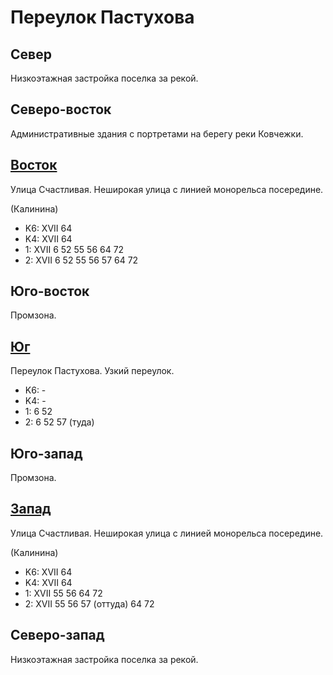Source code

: # Переулок Пастухова

## Север

Низкоэтажная застройка поселка за рекой.

## Северо-восток

Административные здания с портретами на берегу реки Ковчежки.

## [Восток](./10430080.md)

Улица Счастливая.
Неширокая улица с линией монорельса посередине.

(Калинина)

* K6:   XVII
        64
* K4:   XVII
        64
* 1:    XVII
        6   52  55  56  64  72
* 2:    XVII
        6   52  55  56  57  64  72

## Юго-восток

Промзона.

## [Юг](./10420085.md)

Переулок Пастухова.
Узкий переулок.

* K6:   -
* K4:   -
* 1:    6   52
* 2:    6   52  57 (туда)

## Юго-запад

Промзона.

## [Запад](./10410080.md)

Улица Счастливая.
Неширокая улица с линией монорельса посередине.

(Калинина)

* K6:   XVII
        64
* K4:   XVII
        64
* 1:    XVII
        55  56  64  72
* 2:    XVII
        55  56  57 (оттуда) 64  72

## Северо-запад

Низкоэтажная застройка поселка за рекой.
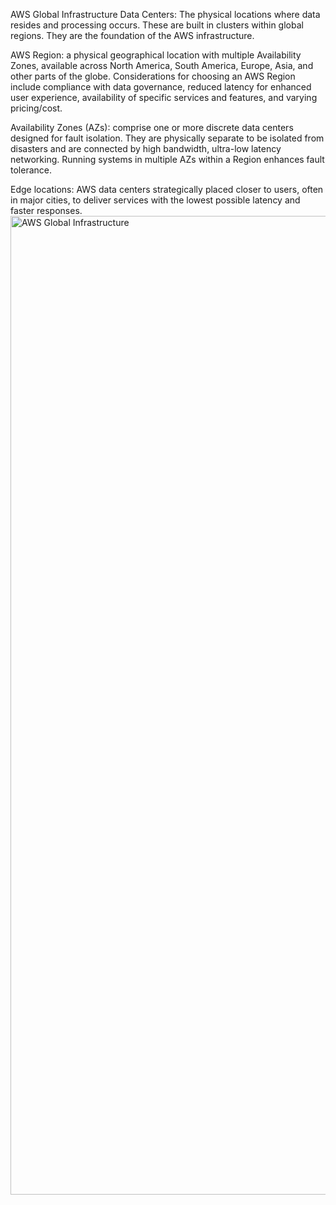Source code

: AWS Global Infrastructure
Data Centers: The  physical locations where data resides and processing occurs. These are built in clusters within global regions. They are the foundation of the AWS infrastructure.

AWS Region: a physical geographical location with multiple Availability Zones, available across North America, South America, Europe, Asia, and other parts of the globe.
Considerations for choosing an AWS Region include compliance with data governance, reduced latency for enhanced user experience, availability of specific services and features, and varying pricing/cost.

Availability Zones (AZs): comprise one or more discrete data centers designed for fault isolation. They are physically separate to be isolated from disasters and are connected by high bandwidth, ultra-low latency networking.
Running systems in multiple AZs within a Region enhances fault tolerance. 

Edge locations: AWS data centers strategically placed closer to users, often in major cities, to deliver services with the lowest possible latency and faster responses.
<img width="2088" height="1566" alt="AWS Global Infrastructure" src="https://github.com/user-attachments/assets/53306277-656d-4385-bbbb-de67cc572068" />
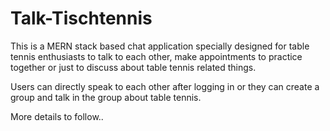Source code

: # Talk-Tischtennis

This is a MERN stack based chat application specially designed for table tennis enthusiasts to talk to each other, 
make appointments to practice together or just to discuss about table tennis related things. 

Users can directly speak to each other after logging in or they can create a group and talk in the group about table tennis.

More details to follow..

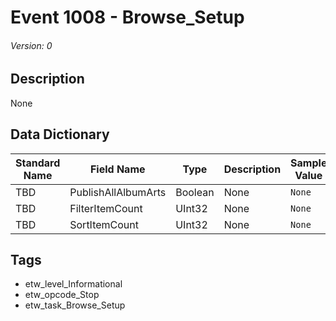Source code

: # Event 1008 - Browse_Setup
###### Version: 0

## Description
None

## Data Dictionary
|Standard Name|Field Name|Type|Description|Sample Value|
|---|---|---|---|---|
|TBD|PublishAllAlbumArts|Boolean|None|`None`|
|TBD|FilterItemCount|UInt32|None|`None`|
|TBD|SortItemCount|UInt32|None|`None`|

## Tags
* etw_level_Informational
* etw_opcode_Stop
* etw_task_Browse_Setup
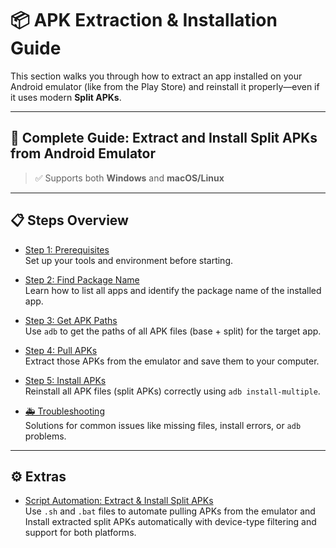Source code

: <!-- Introduction to APK Extraction & Installation section -->

# 📦 APK Extraction & Installation Guide

This section walks you through how to extract an app installed on your Android emulator (like from the Play Store) and reinstall it properly—even if it uses modern **Split APKs**.

---

## 📱 Complete Guide: Extract and Install Split APKs from Android Emulator
> ✅ Supports both **Windows** and **macOS/Linux**

---

## 📋 Steps Overview

- [Step 1: Prerequisites](step-01-prerequisites.md)  
  Set up your tools and environment before starting.

- [Step 2: Find Package Name](step-02-find-package.md)  
  Learn how to list all apps and identify the package name of the installed app.

- [Step 3: Get APK Paths](step-03-get-apk-paths.md)  
  Use `adb` to get the paths of all APK files (base + split) for the target app.

- [Step 4: Pull APKs](step-04-pull-apks.md)  
  Extract those APKs from the emulator and save them to your computer.

- [Step 5: Install APKs](step-05-install.md)  
  Reinstall all APK files (split APKs) correctly using `adb install-multiple`.

- [🚑 Troubleshooting](troubleshooting.md)  
  Solutions for common issues like missing files, install errors, or `adb` problems.

---

## ⚙️ Extras

- [Script Automation: Extract & Install Split APKs](scripts.md)  
  Use `.sh` and `.bat` files to automate pulling APKs from the emulator and Install extracted split APKs automatically with device-type filtering and support for both platforms.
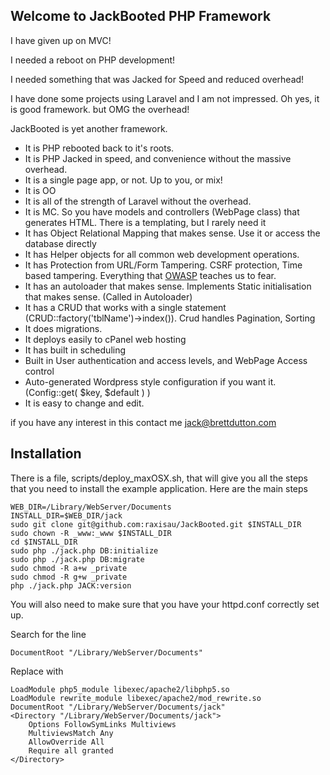 ## Welcome to JackBooted PHP Framework

I have given up on MVC!

I needed a reboot on PHP development!

I needed something that was Jacked for Speed and reduced overhead!

I have done some projects using Laravel and I am not impressed. Oh yes, it is good framework. but OMG the overhead!

JackBooted is yet another framework.
* It is PHP rebooted back to it's roots.
* It is PHP Jacked in speed, and convenience without the massive overhead.
* It is a single page app, or not. Up to you, or mix!
* It is OO
* It is all of the strength of Laravel without the overhead.
* It is MC. So you have models and controllers (WebPage class) that generates HTML. There is a templating, but I rarely need it
* It has Object Relational Mapping that makes sense. Use it or access the database directly
* It has Helper objects for all common web development operations.
* It has Protection from URL/Form Tampering. CSRF protection, Time based tampering. Everything that [OWASP](https://www.owasp.org/index.php/Main_Page) teaches us to fear.
* It has an autoloader that makes sense. Implements Static initialisation that makes sense. (Called in Autoloader)
* It has a CRUD that works with a single statement (CRUD::factory('tblName')->index()). Crud handles Pagination, Sorting
* It does migrations.
* It deploys easily to cPanel web hosting
* It has built in scheduling
* Built in User authentication and access levels, and WebPage Access control
* Auto-generated Wordpress style configuration if you want it. (Config::get( $key, $default ) )
* It is easy to change and edit.

if you have any interest in this contact me jack@brettdutton.com

## Installation
There is a file, scripts/deploy_maxOSX.sh, that will give you all the steps that you need to install the example application. Here are the main steps

    WEB_DIR=/Library/WebServer/Documents
    INSTALL_DIR=$WEB_DIR/jack
    sudo git clone git@github.com:raxisau/JackBooted.git $INSTALL_DIR
    sudo chown -R _www:_www $INSTALL_DIR
    cd $INSTALL_DIR
    sudo php ./jack.php DB:initialize
    sudo php ./jack.php DB:migrate
    sudo chmod -R a+w _private
    sudo chmod -R g+w _private
    php ./jack.php JACK:version

You will also need to make sure that you have your httpd.conf correctly set up.

Search for the line

    DocumentRoot "/Library/WebServer/Documents"

Replace with

    LoadModule php5_module libexec/apache2/libphp5.so
    LoadModule rewrite_module libexec/apache2/mod_rewrite.so
    DocumentRoot "/Library/WebServer/Documents/jack"
    <Directory "/Library/WebServer/Documents/jack">
        Options FollowSymLinks Multiviews
        MultiviewsMatch Any
        AllowOverride All
        Require all granted
    </Directory>


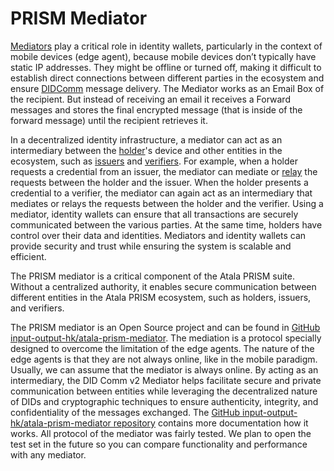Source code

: # PRISM Mediator

[Mediators](/docs/concepts/glossary#mediator) play a critical role in identity wallets, particularly in the context of mobile devices (edge agent), because mobile devices don’t typically have static IP addresses. They might be offline or turned off, making it difficult to establish direct connections between different parties in the ecosystem and ensure [DIDComm](/docs/concepts/glossary#didcomm) message delivery.
The Mediator works as an Email Box of the recipient. But instead of receiving an email it receives a Forward messages and stores the final encrypted message (that is inside of the forward message) until the recipient retrieves it.

In a decentralized identity infrastructure, a mediator can act as an intermediary between the [holder](/docs/concepts/glossary#holder)'s device and other entities in the ecosystem, such as [issuers](/docs/concepts/glossary#issuer) and [verifiers](/docs/concepts/glossary#verifier).
For example, when a holder requests a credential from an issuer, the mediator can mediate or [relay](/docs/concepts/glossary#relay) the requests between the holder and the issuer.
When the holder presents a credential to a verifier, the mediator can again act as an intermediary that mediates or relays the requests between the holder and the verifier.
Using a mediator, identity wallets can ensure that all transactions are securely communicated between the various parties. At the same time, holders have control over their data and identities.
Mediators and identity wallets can provide security and trust while ensuring the system is scalable and efficient.

The PRISM mediator is a critical component of the Atala PRISM suite. Without a centralized authority, it enables secure communication between different entities in the Atala PRISM ecosystem, such as holders, issuers, and verifiers.

The PRISM mediator is an Open Source project and can be found in [GitHub input-output-hk/atala-prism-mediator](https://github.com/input-output-hk/atala-prism-mediator).
The mediation is a protocol specially designed to overcome the limitation of the edge agents.
The nature of the edge agents is that they are not always online, like in the mobile paradigm. Usually, we can assume that the mediator is always online.
By acting as an intermediary, the DID Comm v2 Mediator helps facilitate secure and private communication between entities while leveraging the decentralized nature of DIDs and cryptographic techniques to ensure authenticity, integrity, and confidentiality of the messages exchanged.
The [GitHub input-output-hk/atala-prism-mediator repository](https://github.com/input-output-hk/atala-prism-mediator) contains more documentation how it works.
All protocol of the mediator was fairly tested. We plan to open the test set in the future so you can compare functionality and performance with any mediator.
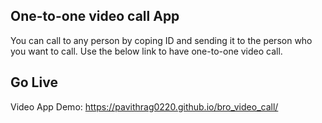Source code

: ## One-to-one video call App

You can call to any person by coping ID and sending it to the person who you want to call.
Use the below link to have one-to-one video call.


## Go Live

Video App Demo: https://pavithrag0220.github.io/bro_video_call/
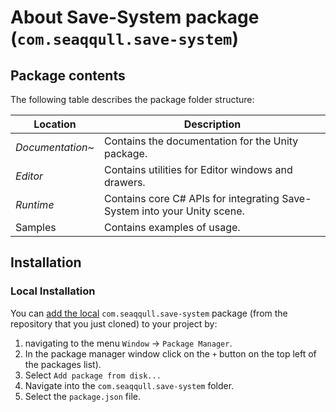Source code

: # About Save-System package (`com.seaqqull.save-system`)

## Package contents

The following table describes the package folder structure:

| **Location**           | **Description**                                                         |
| ---------------------- | ----------------------------------------------------------------------- |
| _Documentation~_       | Contains the documentation for the Unity package.                       |
| _Editor_               | Contains utilities for Editor windows and drawers.                      |
| _Runtime_              | Contains core C# APIs for integrating Save-System into your Unity scene.|
| Samples                | Contains examples of usage.                                             |

<a name="Installation"></a>

## Installation

### Local Installation
You can [add the local](https://docs.unity3d.com/Manual/upm-ui-local.html)
`com.seaqqull.save-system` package (from the repository that you just cloned) to your
project by:

1. navigating to the menu `Window` -> `Package Manager`.
2. In the package manager window click on the `+` button on the top left of the packages list).
3. Select `Add package from disk...`
4. Navigate into the `com.seaqqull.save-system` folder.
5. Select the `package.json` file.
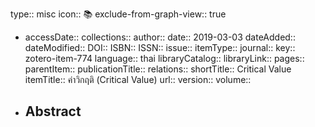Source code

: type:: misc
icon:: 📚
exclude-from-graph-view:: true

- accessDate:: 
  collections:: 
  author:: 
  date:: 2019-03-03
  dateAdded:: 
  dateModified:: 
  DOI:: 
  ISBN:: 
  ISSN:: 
  issue:: 
  itemType:: 
  journal:: 
  key:: zotero-item-774
  language:: thai
  libraryCatalog:: 
  libraryLink:: 
  pages:: 
  parentItem:: 
  publicationTitle:: 
  relations:: 
  shortTitle:: Critical Value
  itemTitle:: ค่าวิกฤติ (Critical Value)
  url:: 
  version:: 
  volume::
- Abstract
	-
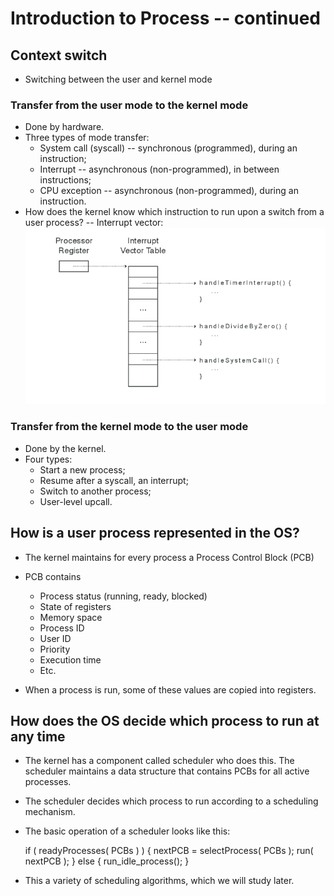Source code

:# Introduction to Process -- continued

## Context switch ##

- Switching between the user and kernel mode

### Transfer from the user mode to the kernel mode

- Done by hardware.
- Three types of mode transfer:
  - System call (syscall) -- synchronous (programmed), during an instruction;
  - Interrupt -- asynchronous (non-programmed), in between instructions;
  - CPU exception -- asynchronous (non-programmed), during an instruction.
- How does the kernel know which instruction to run upon a switch from a
  user process? -- Interrupt vector:
![Interrupt vector](interruptVector.png)

### Transfer from the kernel mode to the user mode

- Done by the kernel.
- Four types:
  - Start a new process;
  - Resume after a syscall, an interrupt;
  - Switch to another process;
  - User-level upcall.

## How is a user process represented in the OS?

- The kernel maintains for every process a Process Control Block (PCB)
- PCB contains
  - Process status (running, ready, blocked)
  - State of registers
  - Memory space
  - Process ID
  - User ID
  - Priority
  - Execution time
  - Etc.

- When a process is run, some of these values are copied into
  registers.

## How does the OS decide which process to run at any time

	
- The kernel has a component called scheduler who does this.  The
  scheduler maintains a data structure that contains PCBs for all
  active processes.
- The scheduler decides which process to run according to a scheduling
  mechanism.
- The basic operation of a scheduler looks like this:

    if ( readyProcesses( PCBs ) ) {
	    nextPCB = selectProcess( PCBs );
	    run( nextPCB );
    } else {
	    run_idle_process();
    }

- This a variety of scheduling algorithms, which we will study later.



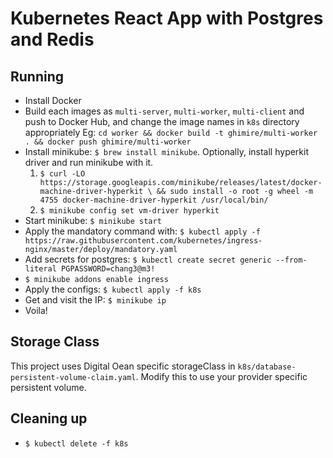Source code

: # Kubernetes React App with Postgres and Redis

## Running
- Install Docker
- Build each images as `multi-server`, `multi-worker`, `multi-client` and push to Docker Hub, and change the image names in `k8s` directory appropriately
  Eg: `cd worker && docker build -t ghimire/multi-worker . && docker push ghimire/multi-worker`
- Install minikube: `$ brew install minikube`.
  Optionally, install hyperkit driver and run minikube with it.
  1. `$ curl -LO https://storage.googleapis.com/minikube/releases/latest/docker-machine-driver-hyperkit \
&& sudo install -o root -g wheel -m 4755 docker-machine-driver-hyperkit /usr/local/bin/`
  2. `$ minikube config set vm-driver hyperkit`
- Start minikube: `$ minikube start`
- Apply the mandatory command with: `$ kubectl apply -f https://raw.githubusercontent.com/kubernetes/ingress-nginx/master/deploy/mandatory.yaml`
- Add secrets for postgres: `$ kubectl create secret generic --from-literal PGPASSWORD=chang3@m3!`
- `$ minikube addons enable ingress`
- Apply the configs: `$ kubectl apply -f k8s`
- Get and visit the IP: `$ minikube ip`
- Voila!

## Storage Class
This project uses Digital Oean specific storageClass in `k8s/database-persistent-volume-claim.yaml`. Modify this to use your provider specific persistent volume.

## Cleaning up
- `$ kubectl delete -f k8s`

----

__Task prompt__
Every line of the listing that holds the word "services" is to be found and copied.

__Exercise answer__
Considerations for choosing an AWS Region include compliance with data governance, reduced latency for enhanced user experience, availability of specific services and features, and varying pricing/cost.
Edge locations: AWS data centers strategically placed closer to users, often in major cities, to deliver services with the lowest possible latency and faster responses.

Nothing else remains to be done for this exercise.